Now, the second offshore licensing round has yielded interest from UK operators, Cairn and Soco International (they of Egyptian oil), together with Israeli company, Ratio (finder of the Leviathan gas giant), and from a second consortium led by Energean, which has just acquired Edison and Israel Opportunity. They join Israel veteran, Noble Energy, with its strong ties to the U.S. Gulf supply chain.

The consortia’s bids increase Israel’s license count from eight to 20. Importantly, it’s the end of the beginning offshore Israel: “The arrival of additional European companies to Israel … will lead to the breakup of the monopoly and enhance competition in this sector,” Energy Minister, Dr. Yuval Steinitz stated about the five international and Israeli companies that submitted proposals to explore 12 new blocks.

The acreage comprises four 400-square-kilometer licenses grouped roughly around geological structures. Immediate seismic is the aim for these focused license groups, known to abut the Shimshon, Mari and Dalit gas fields southwest of Leviathan.

Energean
Acreage in this second licensing round — the first attracted Noble, Energean and an ONGC-led Indian consortium — must be surveyed by 2020 and drilled (in one license zone, at least) by 2024. In effect, the new licensing round alone should yield drillers one well a year (compared to 30 in, say, Norway) for five years (compared to 20 to 30 in, say, Norway).

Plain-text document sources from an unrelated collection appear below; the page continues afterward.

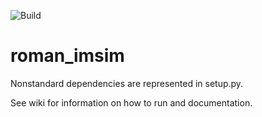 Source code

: ![Build](https://github.com/DukeCosmology/roman_imsim/actions/workflows/build.yml/badge.svg)

# roman_imsim


Nonstandard dependencies are represented in setup.py.

See wiki for information on how to run and documentation.

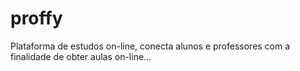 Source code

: # proffy
Plataforma de estudos on-line, conecta alunos e professores com a finalidade de obter aulas on-line...
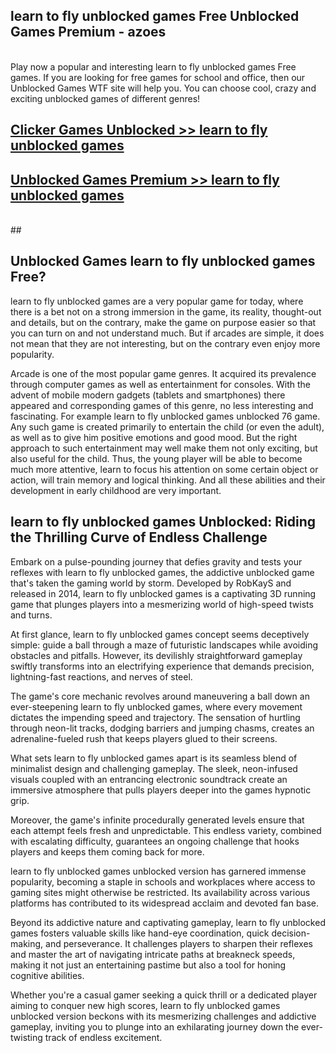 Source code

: ## learn to fly unblocked games Free Unblocked Games Premium - azoes <br>
<br>
Play now a popular and interesting learn to fly unblocked games Free games. If you are looking for free games for school and office, then our Unblocked Games WTF site will help you. You can choose cool, crazy and exciting unblocked games of different genres!


##  [Clicker Games Unblocked >> learn to fly unblocked games](http://freeplayer.one?title=learn_to_fly_unblocked_games&ref=05)

##  [Unblocked Games Premium >> learn to fly unblocked games](http://freeplayer.one?title=learn_to_fly_unblocked_games&ref=05)
  <br>
  ##



## Unblocked Games learn to fly unblocked games Free?

learn to fly unblocked games are a very popular game for today, where there is a bet not on a strong immersion in the game, its reality, thought-out and details, but on the contrary, make the game on purpose easier so that you can turn on and not understand much. But if arcades are simple, it does not mean that they are not interesting, but on the contrary even enjoy more popularity.

Arcade is one of the most popular game genres. It acquired its prevalence through computer games as well as entertainment for consoles. With the advent of mobile modern gadgets (tablets and smartphones) there appeared and corresponding games of this genre, no less interesting and fascinating. For example learn to fly unblocked games unblocked 76 game. Any such game is created primarily to entertain the child (or even the adult), as well as to give him positive emotions and good mood. But the right approach to such entertainment may well make them not only exciting, but also useful for the child. Thus, the young player will be able to become much more attentive, learn to focus his attention on some certain object or action, will train memory and logical thinking. And all these abilities and their development in early childhood are very important.

##  learn to fly unblocked games Unblocked: Riding the Thrilling Curve of Endless Challenge

Embark on a pulse-pounding journey that defies gravity and tests your reflexes with learn to fly unblocked games, the addictive unblocked game that's taken the gaming world by storm. Developed by RobKayS and released in 2014, learn to fly unblocked games is a captivating 3D running game that plunges players into a mesmerizing world of high-speed twists and turns.

At first glance, learn to fly unblocked games concept seems deceptively simple: guide a ball through a maze of futuristic landscapes while avoiding obstacles and pitfalls. However, its devilishly straightforward gameplay swiftly transforms into an electrifying experience that demands precision, lightning-fast reactions, and nerves of steel.

The game's core mechanic revolves around maneuvering a ball down an ever-steepening learn to fly unblocked games, where every movement dictates the impending speed and trajectory. The sensation of hurtling through neon-lit tracks, dodging barriers and jumping chasms, creates an adrenaline-fueled rush that keeps players glued to their screens.

What sets learn to fly unblocked games apart is its seamless blend of minimalist design and challenging gameplay. The sleek, neon-infused visuals coupled with an entrancing electronic soundtrack create an immersive atmosphere that pulls players deeper into the games hypnotic grip.

Moreover, the game's infinite procedurally generated levels ensure that each attempt feels fresh and unpredictable. This endless variety, combined with escalating difficulty, guarantees an ongoing challenge that hooks players and keeps them coming back for more.

learn to fly unblocked games unblocked version has garnered immense popularity, becoming a staple in schools and workplaces where access to gaming sites might otherwise be restricted. Its availability across various platforms has contributed to its widespread acclaim and devoted fan base.

Beyond its addictive nature and captivating gameplay, learn to fly unblocked games fosters valuable skills like hand-eye coordination, quick decision-making, and perseverance. It challenges players to sharpen their reflexes and master the art of navigating intricate paths at breakneck speeds, making it not just an entertaining pastime but also a tool for honing cognitive abilities.

Whether you're a casual gamer seeking a quick thrill or a dedicated player aiming to conquer new high scores, learn to fly unblocked games unblocked version beckons with its mesmerizing challenges and addictive gameplay, inviting you to plunge into an exhilarating journey down the ever-twisting track of endless excitement.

Keen to replace the coal of its energy mix with gas, every wildcat at Energean’s Karish field is being celebrated in Israel ahead of planned first-gas set for 2021. So, apart from Round 2’s minimum five wells over five years, Karish alone (apart from the recently drilled Karish North) has the Anglo-Greek Energean Group committed to three more wells at the Karish Main field.

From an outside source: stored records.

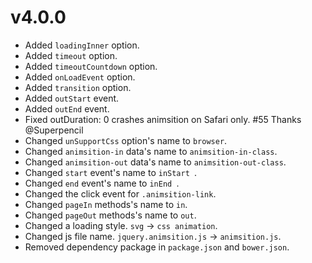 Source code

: # v4.0.0

- Added `loadingInner` option.
- Added `timeout` option.
- Added `timeoutCountdown` option.
- Added `onLoadEvent` option.
- Added `transition` option.
- Added `outStart` event.
- Added `outEnd` event.
- Fixed outDuration: 0 crashes animsition on Safari only. #55 Thanks @Superpencil
- Changed `unSupportCss` option's name to `browser`.
- Changed `animsition-in` data's name to `animsition-in-class`.
- Changed `animsition-out` data's name to `animsition-out-class`.
- Changed `start` event's name to `inStart `.
- Changed `end` event's name to `inEnd `.
- Changed the click event for `.animsition-link`.
- Changed `pageIn` methods's name to `in`.
- Changed `pageOut` methods's name to `out`.
- Changed a loading style. `svg` -> `css animation`.
- Changed js file name. `jquery.animsition.js` -> `animsition.js`.
- Removed dependency package in `package.json` and `bower.json`.
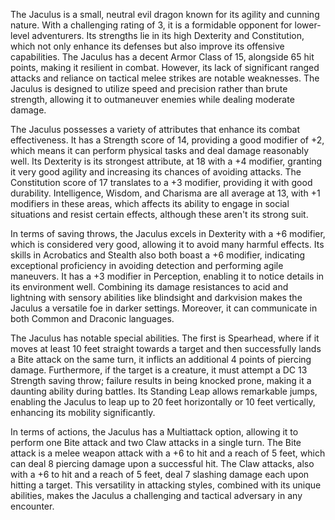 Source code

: The Jaculus is a small, neutral evil dragon known for its agility and cunning nature. With a challenging rating of 3, it is a formidable opponent for lower-level adventurers. Its strengths lie in its high Dexterity and Constitution, which not only enhance its defenses but also improve its offensive capabilities. The Jaculus has a decent Armor Class of 15, alongside 65 hit points, making it resilient in combat. However, its lack of significant ranged attacks and reliance on tactical melee strikes are notable weaknesses. The Jaculus is designed to utilize speed and precision rather than brute strength, allowing it to outmaneuver enemies while dealing moderate damage.

The Jaculus possesses a variety of attributes that enhance its combat effectiveness. It has a Strength score of 14, providing a good modifier of +2, which means it can perform physical tasks and deal damage reasonably well. Its Dexterity is its strongest attribute, at 18 with a +4 modifier, granting it very good agility and increasing its chances of avoiding attacks. The Constitution score of 17 translates to a +3 modifier, providing it with good durability. Intelligence, Wisdom, and Charisma are all average at 13, with +1 modifiers in these areas, which affects its ability to engage in social situations and resist certain effects, although these aren't its strong suit.

In terms of saving throws, the Jaculus excels in Dexterity with a +6 modifier, which is considered very good, allowing it to avoid many harmful effects. Its skills in Acrobatics and Stealth also both boast a +6 modifier, indicating exceptional proficiency in avoiding detection and performing agile maneuvers. It has a +3 modifier in Perception, enabling it to notice details in its environment well. Combining its damage resistances to acid and lightning with sensory abilities like blindsight and darkvision makes the Jaculus a versatile foe in darker settings. Moreover, it can communicate in both Common and Draconic languages.

The Jaculus has notable special abilities. The first is Spearhead, where if it moves at least 10 feet straight towards a target and then successfully lands a Bite attack on the same turn, it inflicts an additional 4 points of piercing damage. Furthermore, if the target is a creature, it must attempt a DC 13 Strength saving throw; failure results in being knocked prone, making it a daunting ability during battles. Its Standing Leap allows remarkable jumps, enabling the Jaculus to leap up to 20 feet horizontally or 10 feet vertically, enhancing its mobility significantly.

In terms of actions, the Jaculus has a Multiattack option, allowing it to perform one Bite attack and two Claw attacks in a single turn. The Bite attack is a melee weapon attack with a +6 to hit and a reach of 5 feet, which can deal 8 piercing damage upon a successful hit. The Claw attacks, also with a +6 to hit and a reach of 5 feet, deal 7 slashing damage each upon hitting a target. This versatility in attacking styles, combined with its unique abilities, makes the Jaculus a challenging and tactical adversary in any encounter.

The Karish wells are the first drilled offshore Israel since 2013. Egging Energean on are the 1.3 trillion cubic feet said to lie in the Karish reservoir.

End of the beginning: the Karish FPSO and area gas fields (Image: Energean Oil & Gas)

Noble Energy
Meanwhile, Noble Energy managers admitted recently that a minor slowdown offshore Israel has resulted in a little less exploration spend. The operator of the Tamar field said this month that capex had been lower-than-expected overall, although things are looking up.

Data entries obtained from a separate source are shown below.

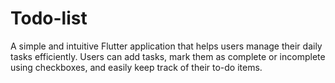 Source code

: # Todo-list
A simple and intuitive Flutter application that helps users manage their daily tasks efficiently. Users can add tasks, mark them as complete or incomplete using checkboxes, and easily keep track of their to-do items. 
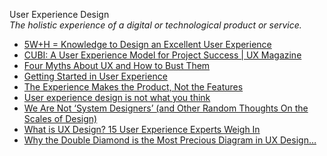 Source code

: User Experience Design  
_The holistic experience of a digital or technological product or service._

*   [5W+H = Knowledge to Design an Excellent User Experience](https://www.infragistics.com/community/blogs/b/ux/posts/5w-h-knowledge-to-design-an-excellent-user-experience)  
*   [CUBI: A User Experience Model for Project Success | UX Magazine](http://uxmag.com/articles/cubi-a-user-experience-model-for-project-success)  
*   [Four Myths About UX and How to Bust Them](http://uxmag.com/articles/four-myths-about-ux-and-how-to-bust-them)  
*   [Getting Started in User Experience](http://www.uxmatters.com/mt/archives/2015/10/getting-started-in-user-experience.php)  
*   [The Experience Makes the Product, Not the Features](http://uxmag.com/articles/the-experience-makes-the-product-not-the-features)
*   [User experience design is not what you think](https://boagworld.com/usability/user-experience-design-is-not-what-you-think/)
*   [We Are Not ‘System Designers’ (and Other Random Thoughts On the Scales of Design)](https://uxplanet.org/there-s-no-such-thing-as-system-designers-and-other-random-thoughts-on-the-scales-of-design-63d1dfb2885c)
*   [What is UX Design? 15 User Experience Experts Weigh In](https://www.usertesting.com/blog/2015/09/16/what-is-ux-design-15-user-experience-experts-weigh-in/)
*   [Why the Double Diamond is the Most Precious Diagram in UX Design…](https://evaschicker2012.medium.com/why-the-double-diamond-is-the-most-precious-diagram-in-ux-design-40db0476e5d2)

With Leviathan over 80 percent complete — its jacket completed in February; its subsea pipelines, production manifold and topsides due to ship shortly for first gas at year-end — and with Energean’s Karish to ship gas by 2021, it’s the licensing rounds of 2017 to 2019, the (border zone) Aphrodite discovery and the Tamar SW development that’ll fuel future drilling.

Energean — energized by fundraising and its recent acquisition of Edison— is drilling three wells with the Stena DrillMAX drillship at the Karish Main reservoir (just finished a well at Karish North). Energean leadership say they’ll spend up to USD 40 million surveying licenses in Israel in 2019 plus what could be $115 million in actual drilling. The rest — some $535 million — is earmarked for development which has included a lump-sum for TechnipFMC’s EPCIC contract, part of a $1.6 billion capex for use through to 2021.

A Karish FPSO’s hull and topsides will be built by year-end 2019 and integrated next year before sailing form Siemens Singapore and fitting out with risers in 2021. Before that, pipeline installation, onshore commissioning and the installation of some 16 subsea structures will take place during all of 2020.

Meanwhile, pipelines are proposed to take gas to southern (Greek) Cyprus and onward to Greece, and there’s the borderland Aphrodite field. Most of all, however, recent licensing rounds have attracted Egypt oil player, SOCO International, energy-hungry ONGC, Senegal and Norway veteran, Cairn and a newly enlarged, CAPEX-wielding Energean.

The Eastern Med is heating up … even before the drilling Turkey is proposing in disputed waters off Cyprus.